* WHAT TO DO *
All of the data below should be set down again verbatim, without any images.

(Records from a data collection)
——

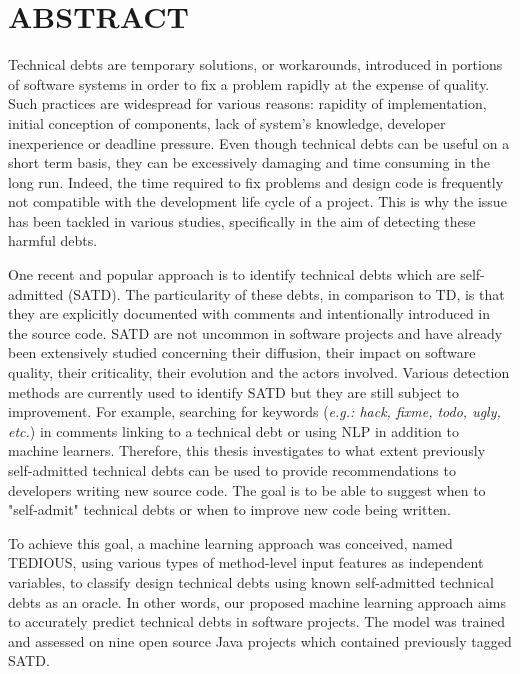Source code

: %

\chapter*{ABSTRACT}\thispagestyle{headings}

\setlength{\parindent}{5ex} Technical debts are temporary solutions, or workarounds, introduced in portions of software systems in order to fix a problem rapidly at the expense of quality. Such practices are widespread for various reasons: rapidity of implementation, initial conception of components, lack of system's knowledge, developer inexperience or deadline pressure. Even though technical debts can be useful on a short term basis, they can be excessively damaging and time consuming in the long run. Indeed, the time required to fix problems and design code is frequently not compatible with the development life cycle of a project. This is why the issue has been tackled in various studies, specifically in the aim of detecting these harmful debts. \par

One recent and popular approach is to identify technical debts which are self-admitted (SATD). The particularity of these debts, in comparison to \ac{TD}, is that they are explicitly documented with comments and intentionally introduced in the source code. \ac{SATD} are not uncommon in software projects and have already been extensively studied concerning their diffusion, their impact on software quality, their criticality, their evolution and the actors involved. Various detection methods are currently used to identify \ac{SATD} but they are still subject to improvement. For example, searching for keywords (\emph{e.g.: hack, fixme, todo, ugly, etc.}) in comments linking to a technical debt or using \ac{NLP} in addition to machine learners. Therefore, this thesis investigates to what extent previously self-admitted technical debts can be used to provide recommendations to developers writing new source code. The goal is to be able to suggest when to "self-admit" technical debts or when to improve new code being written. \par

To achieve this goal, a machine learning approach was conceived, named \ac{TEDIOUS}, using various types of method-level input features as independent variables, to classify design technical debts using known self-admitted technical debts as an oracle. In other words, our proposed machine learning approach aims to accurately predict technical debts in software projects. The model was trained and assessed on nine open source Java projects which contained previously tagged \ac{SATD}. \par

——

* EXERCISE SOLUTION *
Source code

: %

\chapter*{ABSTRACT}\thispagestyle{headings}

\setlength{\parindent}{5ex} Technical debts are temporary solutions, or workarounds, introduced in portions of software systems in order to fix a problem rapidly at the expense of quality. Such practices are widespread for various reasons: rapidity of implementation, initial conception of components, lack of system's knowledge, developer inexperience or deadline pressure. Even though technical debts can be useful on a short term basis, they can be excessively damaging and time consuming in the long run. Indeed, the time required to fix problems and design code is frequently not compatible with the development life cycle of a project. This is why the issue has been tackled in various studies, specifically in the aim of detecting these harmful debts. \par

One recent and popular approach is to identify technical debts which are self-admitted (SATD). The particularity of these debts, in comparison to \ac{TD}, is that they are explicitly documented with comments and intentionally introduced in the source code. \ac{SATD} are not uncommon in software projects and have already been extensively studied concerning their diffusion, their impact on software quality, their criticality, their evolution and the actors involved. Various detection methods are currently used to identify \ac{SATD} but they are still subject to improvement. For example, searching for keywords (\emph{e.g.: hack, fixme, todo, ugly, etc.}) in comments linking to a technical debt or using \ac{NLP} in addition to machine learners. Therefore, this thesis investigates to what extent previously self-admitted technical debts can be used to provide recommendations to developers writing new source code. The goal is to be able to suggest when to "self-admit" technical debts or when to improve new code being written. \par

To achieve this goal, a machine learning approach was conceived, named \ac{TEDIOUS}, using various types of method-level input features as independent variables, to classify design technical debts using known self-admitted technical debts as an oracle. In other words, our proposed machine learning approach aims to accurately predict technical debts in software projects. The model was trained and assessed on nine open source Java projects which contained previously tagged \ac{SATD}. \par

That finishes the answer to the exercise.